Dataset content: Begin

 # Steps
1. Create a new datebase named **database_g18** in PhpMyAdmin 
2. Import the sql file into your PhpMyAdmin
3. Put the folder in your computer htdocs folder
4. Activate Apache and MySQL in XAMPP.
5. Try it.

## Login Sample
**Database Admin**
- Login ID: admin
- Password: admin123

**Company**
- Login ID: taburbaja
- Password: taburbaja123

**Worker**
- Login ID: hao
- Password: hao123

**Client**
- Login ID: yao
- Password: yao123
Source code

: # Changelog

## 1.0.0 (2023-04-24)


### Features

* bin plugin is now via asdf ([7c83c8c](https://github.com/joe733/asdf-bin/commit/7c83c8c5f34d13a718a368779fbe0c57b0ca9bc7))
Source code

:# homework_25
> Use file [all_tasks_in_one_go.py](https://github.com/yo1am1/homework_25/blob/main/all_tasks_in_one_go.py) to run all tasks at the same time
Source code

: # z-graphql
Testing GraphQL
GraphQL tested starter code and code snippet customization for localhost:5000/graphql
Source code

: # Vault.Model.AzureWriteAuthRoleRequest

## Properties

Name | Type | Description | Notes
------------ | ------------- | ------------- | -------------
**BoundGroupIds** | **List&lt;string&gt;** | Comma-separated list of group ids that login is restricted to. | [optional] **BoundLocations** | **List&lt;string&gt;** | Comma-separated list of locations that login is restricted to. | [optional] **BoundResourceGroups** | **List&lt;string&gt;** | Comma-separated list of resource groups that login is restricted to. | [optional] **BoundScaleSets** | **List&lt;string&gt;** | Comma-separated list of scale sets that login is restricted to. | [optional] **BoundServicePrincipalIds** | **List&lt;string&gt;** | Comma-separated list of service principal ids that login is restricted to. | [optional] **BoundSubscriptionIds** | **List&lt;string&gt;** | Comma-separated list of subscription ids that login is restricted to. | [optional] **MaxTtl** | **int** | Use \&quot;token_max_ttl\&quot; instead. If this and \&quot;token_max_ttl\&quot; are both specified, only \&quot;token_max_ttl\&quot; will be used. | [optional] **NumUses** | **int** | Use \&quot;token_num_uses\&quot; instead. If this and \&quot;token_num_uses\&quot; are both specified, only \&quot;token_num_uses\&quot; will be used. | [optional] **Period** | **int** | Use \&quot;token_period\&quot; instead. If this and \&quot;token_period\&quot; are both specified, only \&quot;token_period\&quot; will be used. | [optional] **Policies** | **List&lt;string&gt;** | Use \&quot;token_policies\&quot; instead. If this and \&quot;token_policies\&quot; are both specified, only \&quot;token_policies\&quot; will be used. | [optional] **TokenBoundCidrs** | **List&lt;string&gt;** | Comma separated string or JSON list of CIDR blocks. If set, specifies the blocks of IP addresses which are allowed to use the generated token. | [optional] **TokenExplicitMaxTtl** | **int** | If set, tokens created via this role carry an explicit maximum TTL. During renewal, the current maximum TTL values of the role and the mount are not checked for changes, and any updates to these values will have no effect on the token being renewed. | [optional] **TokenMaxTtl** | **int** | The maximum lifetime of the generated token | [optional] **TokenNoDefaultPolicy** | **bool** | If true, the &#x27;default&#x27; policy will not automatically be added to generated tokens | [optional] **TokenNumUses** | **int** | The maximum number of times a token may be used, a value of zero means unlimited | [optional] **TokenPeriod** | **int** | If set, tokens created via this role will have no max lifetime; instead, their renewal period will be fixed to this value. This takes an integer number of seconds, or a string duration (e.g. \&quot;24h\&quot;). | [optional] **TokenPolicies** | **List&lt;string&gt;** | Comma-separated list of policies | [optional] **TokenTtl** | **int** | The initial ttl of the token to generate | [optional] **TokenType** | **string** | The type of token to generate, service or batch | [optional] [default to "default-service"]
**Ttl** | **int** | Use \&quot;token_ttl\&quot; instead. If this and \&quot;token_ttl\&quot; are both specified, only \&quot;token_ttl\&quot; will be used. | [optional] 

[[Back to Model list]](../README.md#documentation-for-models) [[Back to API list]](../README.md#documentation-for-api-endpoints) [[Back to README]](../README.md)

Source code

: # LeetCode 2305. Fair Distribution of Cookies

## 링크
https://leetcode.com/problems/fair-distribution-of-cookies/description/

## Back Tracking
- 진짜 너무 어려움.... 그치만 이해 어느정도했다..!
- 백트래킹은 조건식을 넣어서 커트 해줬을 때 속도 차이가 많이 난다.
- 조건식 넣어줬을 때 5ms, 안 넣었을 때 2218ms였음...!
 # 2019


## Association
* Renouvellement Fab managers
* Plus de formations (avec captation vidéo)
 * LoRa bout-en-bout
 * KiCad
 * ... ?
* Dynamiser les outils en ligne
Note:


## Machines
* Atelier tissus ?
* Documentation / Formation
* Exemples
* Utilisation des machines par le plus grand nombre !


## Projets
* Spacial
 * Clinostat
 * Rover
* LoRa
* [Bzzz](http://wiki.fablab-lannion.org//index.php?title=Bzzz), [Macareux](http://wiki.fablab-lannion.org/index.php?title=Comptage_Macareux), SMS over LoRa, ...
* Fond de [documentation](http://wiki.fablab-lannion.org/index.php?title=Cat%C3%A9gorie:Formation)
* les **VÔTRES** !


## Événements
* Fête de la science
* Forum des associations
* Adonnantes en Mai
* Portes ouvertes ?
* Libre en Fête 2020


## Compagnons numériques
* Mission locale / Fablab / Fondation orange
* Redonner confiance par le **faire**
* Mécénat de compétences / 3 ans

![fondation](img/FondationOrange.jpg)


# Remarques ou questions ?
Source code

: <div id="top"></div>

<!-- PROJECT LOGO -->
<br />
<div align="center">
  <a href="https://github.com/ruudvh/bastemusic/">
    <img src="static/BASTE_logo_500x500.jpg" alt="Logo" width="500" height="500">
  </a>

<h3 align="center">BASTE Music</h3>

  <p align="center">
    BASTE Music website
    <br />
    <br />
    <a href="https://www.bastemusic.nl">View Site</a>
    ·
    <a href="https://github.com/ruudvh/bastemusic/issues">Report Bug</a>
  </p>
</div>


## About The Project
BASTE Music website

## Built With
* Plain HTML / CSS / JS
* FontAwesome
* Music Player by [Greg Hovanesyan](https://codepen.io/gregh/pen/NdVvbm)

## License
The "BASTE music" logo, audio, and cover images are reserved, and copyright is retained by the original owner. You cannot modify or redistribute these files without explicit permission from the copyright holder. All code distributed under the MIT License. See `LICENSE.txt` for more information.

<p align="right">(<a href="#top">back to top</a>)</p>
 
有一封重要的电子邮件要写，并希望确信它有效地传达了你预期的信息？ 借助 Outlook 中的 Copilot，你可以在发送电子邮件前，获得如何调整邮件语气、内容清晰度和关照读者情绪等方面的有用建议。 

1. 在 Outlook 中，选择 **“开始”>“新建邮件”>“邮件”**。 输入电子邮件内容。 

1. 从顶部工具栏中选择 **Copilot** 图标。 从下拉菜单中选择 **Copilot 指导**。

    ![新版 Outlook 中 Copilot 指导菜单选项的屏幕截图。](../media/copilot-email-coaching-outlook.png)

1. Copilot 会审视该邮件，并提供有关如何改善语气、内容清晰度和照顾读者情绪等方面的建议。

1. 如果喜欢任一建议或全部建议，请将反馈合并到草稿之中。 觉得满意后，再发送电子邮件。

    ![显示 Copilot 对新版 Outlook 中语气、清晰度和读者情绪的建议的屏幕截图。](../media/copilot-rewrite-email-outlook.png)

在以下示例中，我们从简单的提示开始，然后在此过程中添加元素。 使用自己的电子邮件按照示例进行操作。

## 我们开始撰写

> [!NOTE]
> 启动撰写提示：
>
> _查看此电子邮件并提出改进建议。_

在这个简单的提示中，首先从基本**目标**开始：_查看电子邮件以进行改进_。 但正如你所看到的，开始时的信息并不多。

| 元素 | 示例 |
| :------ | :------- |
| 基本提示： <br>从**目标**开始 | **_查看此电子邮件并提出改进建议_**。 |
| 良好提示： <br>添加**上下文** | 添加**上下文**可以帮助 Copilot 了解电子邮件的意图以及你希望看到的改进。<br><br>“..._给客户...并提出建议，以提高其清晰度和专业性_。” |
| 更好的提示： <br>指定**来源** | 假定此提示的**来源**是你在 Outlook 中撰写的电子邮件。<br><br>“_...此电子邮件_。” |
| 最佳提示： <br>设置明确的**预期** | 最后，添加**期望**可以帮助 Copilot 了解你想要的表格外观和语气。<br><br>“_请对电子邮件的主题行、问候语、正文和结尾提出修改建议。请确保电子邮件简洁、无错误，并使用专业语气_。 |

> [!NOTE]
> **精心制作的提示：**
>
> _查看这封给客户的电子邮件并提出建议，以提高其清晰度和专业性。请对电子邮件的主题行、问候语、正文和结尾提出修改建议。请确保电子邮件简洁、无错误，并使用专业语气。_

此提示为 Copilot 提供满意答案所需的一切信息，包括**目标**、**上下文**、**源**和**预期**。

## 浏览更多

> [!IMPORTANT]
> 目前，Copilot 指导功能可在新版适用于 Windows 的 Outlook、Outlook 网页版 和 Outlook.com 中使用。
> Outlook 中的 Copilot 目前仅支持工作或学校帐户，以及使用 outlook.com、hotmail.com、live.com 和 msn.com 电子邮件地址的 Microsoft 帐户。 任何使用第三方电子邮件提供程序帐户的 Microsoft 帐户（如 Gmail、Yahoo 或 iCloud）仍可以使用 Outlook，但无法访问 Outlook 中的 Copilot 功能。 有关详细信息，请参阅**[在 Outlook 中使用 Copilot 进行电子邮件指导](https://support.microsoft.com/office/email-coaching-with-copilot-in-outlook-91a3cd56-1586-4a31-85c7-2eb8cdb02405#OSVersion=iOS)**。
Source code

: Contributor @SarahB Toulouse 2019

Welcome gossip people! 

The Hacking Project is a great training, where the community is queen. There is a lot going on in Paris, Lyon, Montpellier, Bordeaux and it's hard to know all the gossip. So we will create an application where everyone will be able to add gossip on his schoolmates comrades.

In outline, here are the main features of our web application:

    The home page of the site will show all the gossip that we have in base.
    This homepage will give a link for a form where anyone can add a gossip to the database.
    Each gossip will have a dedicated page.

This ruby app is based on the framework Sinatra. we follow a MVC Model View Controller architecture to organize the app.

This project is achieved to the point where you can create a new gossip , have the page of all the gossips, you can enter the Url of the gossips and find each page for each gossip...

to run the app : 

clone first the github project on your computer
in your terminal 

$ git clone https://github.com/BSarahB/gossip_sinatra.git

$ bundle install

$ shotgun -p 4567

Dataset content: End

**Problem statement**
If a line falls between the first line of the data above and the line holding "### Features", inclusive, retype it exactly; retype no other line.

**Result**
 # Steps
1. Create a new datebase named **database_g18** in PhpMyAdmin 
2. Import the sql file into your PhpMyAdmin
3. Put the folder in your computer htdocs folder
4. Activate Apache and MySQL in XAMPP.
5. Try it.

## Login Sample
**Database Admin**
- Login ID: admin
- Password: admin123

**Company**
- Login ID: taburbaja
- Password: taburbaja123

**Worker**
- Login ID: hao
- Password: hao123

**Client**
- Login ID: yao
- Password: yao123
Source code

: # Changelog

## 1.0.0 (2023-04-24)


### Features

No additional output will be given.